Question about conditional probability

[Alexsandro]

Question about conditional probability. Can someone help me ?

Repulsion. The event A is said to be repelled by the event B is P(A|B) < P(A), and to be attracted by B P(A|B) > P(A).

(a) Show that if B attracts A, then A attracts B, and ~B repels A.

(b) If A attracts B, and B attarcts C, does A attract C?

(c) Explain this, throught ratio idea:

P(A|B) > P(A) => P(B|A) > P(B).

 

[EnumaElish]

Use definition of cond. prob., P(A|B) = P(A & B)/P(B).

(a) B Attracts A ---> P(A & B)/P(B) > P(A) ---> P(A & B) > P(A)P(B) ---> P(A & B)/P(A) > P(B) ---> A attr. B.

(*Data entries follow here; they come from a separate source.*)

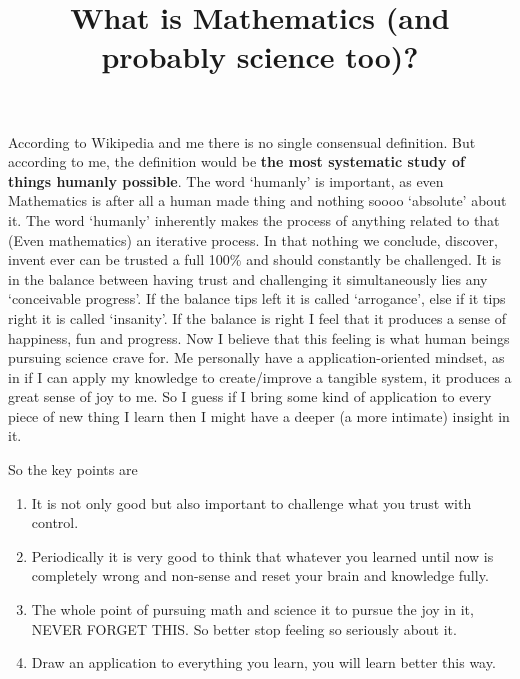 \documentclass[12pt]{article}
\title{What is Mathematics (and probably science too)?}
\author{}
\begin{document}
\maketitle

According to Wikipedia and me there is no single consensual definition.
But according to me, the definition would be \textbf{the most systematic study of things humanly possible}.
The word `humanly' is important, as even Mathematics is after all a human made thing and nothing soooo `absolute' about it.
The word `humanly' inherently makes the process of anything related to that (Even mathematics) an iterative process.
In that nothing we conclude, discover, invent ever can be trusted a full 100\% and should constantly be challenged.
It is in the balance between having trust and challenging it simultaneously lies any `conceivable progress'.
If the balance tips left it is called `arrogance', else if it tips right it is called  `insanity'.
If the balance is right I feel that it produces a sense of happiness, fun and progress.
Now I believe that this feeling is what human beings pursuing science crave for.
Me personally have a application-oriented mindset, as in if I can apply my knowledge to create/improve a tangible system, it produces a great sense of joy to me.
So I guess if I bring some kind of application to every piece of new thing I learn then I might have a deeper (a more intimate) insight in it.

So the key points are
\begin{enumerate}
  \item It is not only good but also important to challenge what you trust with control.
  \item Periodically it is very good to think that whatever you learned until now is completely wrong and non-sense and reset your brain and knowledge fully.
  \item The whole point of pursuing math and science it to pursue the joy in it, NEVER FORGET THIS. So better stop feeling so seriously about it.
  \item Draw an application to everything you learn, you will learn better this way.
\end{enumerate}
\end{document}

B Attracts A ---> P(A & B)/P(B) > P(A) ---> (P(A)-P(A & ~B))/(1-P(~B)) > P(A) ---> P(A)-P(A & ~B) > P(A) - P(A)P(~B) ---> -P(A & ~B) > - P(A)P(~B) ---> P(A & ~B) < P(A)P(~B) ---> P(A & ~B)/P(~B) < P(A) ---> ~B repels A.

(c) See (a).

 

[EnumaElish]

(b) Counterex.

Let S = {1,2,2,3,4,5}
A = {x is in S : x is even} = {2,2,4}
B = {x is in S : x < 3} = {1,2,2}
C = {x is in S : x is boldface} = {1,2,5}

"P" is the uniform prob. measure over the elements of S.

A and B attract each other.
Proof: P(A & B) = P({2,2}) = 1/3 > 1/4 = P(A)P(B).

B and C attract each other.
Proof: P(B & C) = P({1,2}) = 1/3 > 1/4 = P(B)P(C).

A and C do not attract each other.
Proof: P(A & C) = P({2}) = 1/6 < 1/4 = P(A)P(C) ---> A and C repel.